▶ **PROBLEM TO WORK ON**
Within the data that follows, tally every line containing "ucmjmilitarylaw". Provide only the tally.

▶ **Data extracted from a collection**
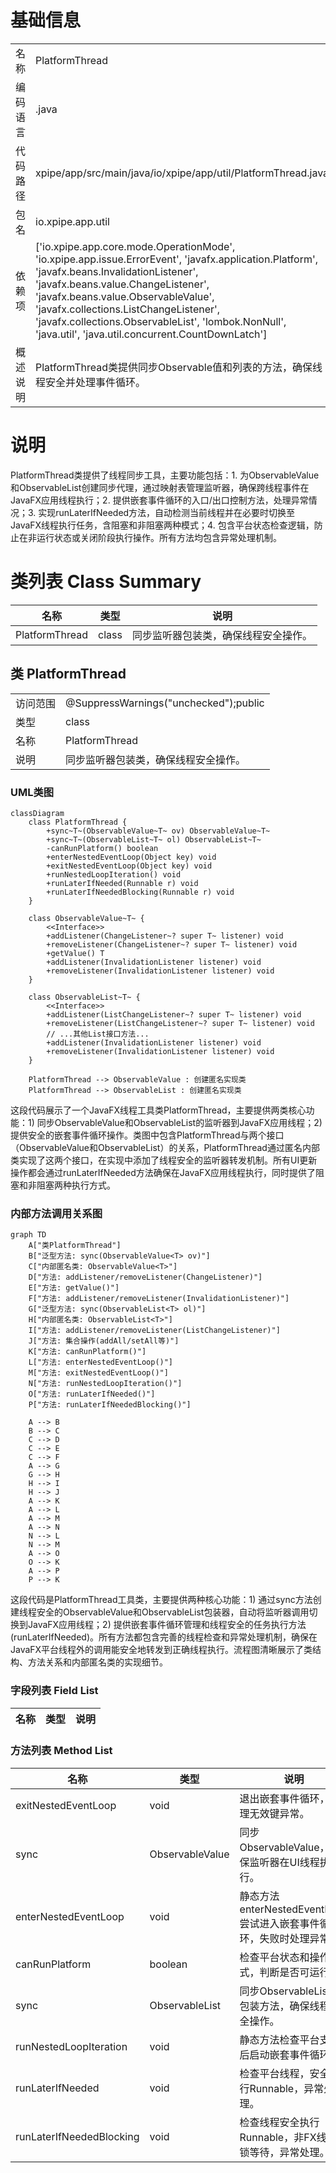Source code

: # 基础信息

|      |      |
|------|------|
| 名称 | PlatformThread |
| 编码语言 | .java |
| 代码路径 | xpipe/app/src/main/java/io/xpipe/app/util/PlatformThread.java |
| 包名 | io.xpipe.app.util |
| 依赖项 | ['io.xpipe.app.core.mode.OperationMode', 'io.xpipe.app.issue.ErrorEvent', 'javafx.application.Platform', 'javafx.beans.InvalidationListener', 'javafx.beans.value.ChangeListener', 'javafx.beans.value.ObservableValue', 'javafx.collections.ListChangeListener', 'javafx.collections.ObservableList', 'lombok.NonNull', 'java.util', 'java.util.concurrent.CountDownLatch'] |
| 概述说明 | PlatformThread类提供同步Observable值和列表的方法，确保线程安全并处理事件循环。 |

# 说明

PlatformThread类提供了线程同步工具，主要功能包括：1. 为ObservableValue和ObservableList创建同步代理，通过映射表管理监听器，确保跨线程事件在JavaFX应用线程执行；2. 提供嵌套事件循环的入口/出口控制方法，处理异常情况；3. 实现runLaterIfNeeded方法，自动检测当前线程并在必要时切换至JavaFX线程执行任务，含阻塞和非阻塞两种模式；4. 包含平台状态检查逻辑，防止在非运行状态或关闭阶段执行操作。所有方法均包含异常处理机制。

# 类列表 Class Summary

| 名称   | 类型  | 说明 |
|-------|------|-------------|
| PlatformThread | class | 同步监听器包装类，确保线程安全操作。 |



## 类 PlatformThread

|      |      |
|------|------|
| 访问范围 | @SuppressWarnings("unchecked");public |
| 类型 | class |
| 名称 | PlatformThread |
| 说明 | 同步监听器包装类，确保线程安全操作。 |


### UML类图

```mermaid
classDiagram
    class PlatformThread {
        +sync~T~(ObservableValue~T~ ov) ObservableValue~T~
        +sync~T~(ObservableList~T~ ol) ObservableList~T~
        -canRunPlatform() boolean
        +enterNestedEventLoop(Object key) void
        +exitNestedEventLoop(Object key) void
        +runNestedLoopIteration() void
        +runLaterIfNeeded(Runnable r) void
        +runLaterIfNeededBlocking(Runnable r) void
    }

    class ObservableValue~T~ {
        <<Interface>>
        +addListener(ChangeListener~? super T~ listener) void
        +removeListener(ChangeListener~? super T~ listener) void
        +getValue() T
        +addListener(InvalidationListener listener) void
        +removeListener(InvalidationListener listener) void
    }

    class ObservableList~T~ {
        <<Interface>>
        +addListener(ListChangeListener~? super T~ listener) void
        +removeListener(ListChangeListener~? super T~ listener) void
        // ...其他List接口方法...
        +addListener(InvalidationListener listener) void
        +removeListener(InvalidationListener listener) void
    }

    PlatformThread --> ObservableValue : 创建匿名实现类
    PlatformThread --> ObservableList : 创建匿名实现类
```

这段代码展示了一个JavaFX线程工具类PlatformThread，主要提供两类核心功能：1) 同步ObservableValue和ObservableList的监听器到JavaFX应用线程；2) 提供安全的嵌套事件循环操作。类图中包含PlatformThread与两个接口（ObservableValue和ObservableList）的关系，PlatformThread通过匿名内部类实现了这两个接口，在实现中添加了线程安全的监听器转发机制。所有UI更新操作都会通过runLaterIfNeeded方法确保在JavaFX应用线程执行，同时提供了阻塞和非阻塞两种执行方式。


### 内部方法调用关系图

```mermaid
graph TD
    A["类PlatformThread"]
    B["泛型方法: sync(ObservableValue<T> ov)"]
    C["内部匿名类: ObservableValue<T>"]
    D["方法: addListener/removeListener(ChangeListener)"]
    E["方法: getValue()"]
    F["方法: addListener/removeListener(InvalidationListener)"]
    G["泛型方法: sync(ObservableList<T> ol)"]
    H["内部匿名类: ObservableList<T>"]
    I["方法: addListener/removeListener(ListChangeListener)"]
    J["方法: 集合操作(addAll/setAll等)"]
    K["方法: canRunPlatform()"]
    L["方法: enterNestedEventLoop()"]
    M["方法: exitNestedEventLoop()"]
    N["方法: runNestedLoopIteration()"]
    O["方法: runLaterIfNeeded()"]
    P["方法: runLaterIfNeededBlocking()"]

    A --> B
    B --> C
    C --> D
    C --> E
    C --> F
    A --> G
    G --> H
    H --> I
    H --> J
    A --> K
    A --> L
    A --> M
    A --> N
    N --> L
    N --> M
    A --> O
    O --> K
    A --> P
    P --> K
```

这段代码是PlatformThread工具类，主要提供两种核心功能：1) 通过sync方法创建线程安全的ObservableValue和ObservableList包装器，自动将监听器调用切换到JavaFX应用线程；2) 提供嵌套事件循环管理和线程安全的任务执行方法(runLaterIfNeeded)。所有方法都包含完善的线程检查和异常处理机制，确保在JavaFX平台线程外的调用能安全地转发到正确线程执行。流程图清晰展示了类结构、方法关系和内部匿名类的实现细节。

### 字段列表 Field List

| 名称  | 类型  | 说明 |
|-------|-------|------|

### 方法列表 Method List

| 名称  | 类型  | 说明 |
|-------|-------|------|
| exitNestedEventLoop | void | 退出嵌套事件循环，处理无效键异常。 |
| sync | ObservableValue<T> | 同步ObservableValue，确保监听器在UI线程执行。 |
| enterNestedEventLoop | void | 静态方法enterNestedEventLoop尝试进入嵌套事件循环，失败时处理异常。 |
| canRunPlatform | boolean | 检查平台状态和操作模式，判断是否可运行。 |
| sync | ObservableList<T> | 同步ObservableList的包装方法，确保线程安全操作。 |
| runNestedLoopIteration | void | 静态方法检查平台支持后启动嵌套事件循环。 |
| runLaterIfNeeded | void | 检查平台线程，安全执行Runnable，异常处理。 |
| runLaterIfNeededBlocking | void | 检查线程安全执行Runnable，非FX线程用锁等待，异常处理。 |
==
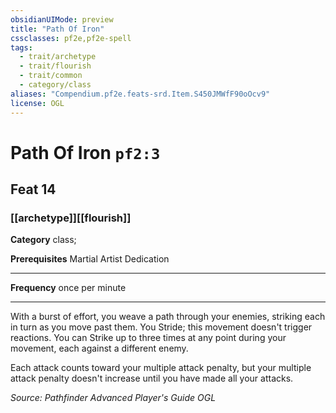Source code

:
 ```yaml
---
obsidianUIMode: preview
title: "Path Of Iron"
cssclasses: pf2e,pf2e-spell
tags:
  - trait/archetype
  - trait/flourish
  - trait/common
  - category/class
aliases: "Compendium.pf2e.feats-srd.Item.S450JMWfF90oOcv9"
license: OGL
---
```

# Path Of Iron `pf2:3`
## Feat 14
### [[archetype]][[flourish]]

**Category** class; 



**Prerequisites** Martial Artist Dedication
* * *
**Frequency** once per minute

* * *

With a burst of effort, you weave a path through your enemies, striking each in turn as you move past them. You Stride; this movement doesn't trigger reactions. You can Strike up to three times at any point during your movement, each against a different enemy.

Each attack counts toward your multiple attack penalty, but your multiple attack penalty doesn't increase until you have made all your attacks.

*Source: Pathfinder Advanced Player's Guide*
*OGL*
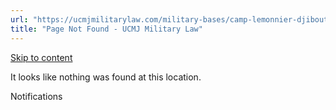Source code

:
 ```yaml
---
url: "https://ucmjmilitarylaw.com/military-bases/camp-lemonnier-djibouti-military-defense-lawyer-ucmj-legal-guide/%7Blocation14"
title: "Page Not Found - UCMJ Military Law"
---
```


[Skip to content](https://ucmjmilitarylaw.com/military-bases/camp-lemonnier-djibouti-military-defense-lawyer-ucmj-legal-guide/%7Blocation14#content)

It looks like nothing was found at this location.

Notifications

▶ **SOLUTION BELOW**
2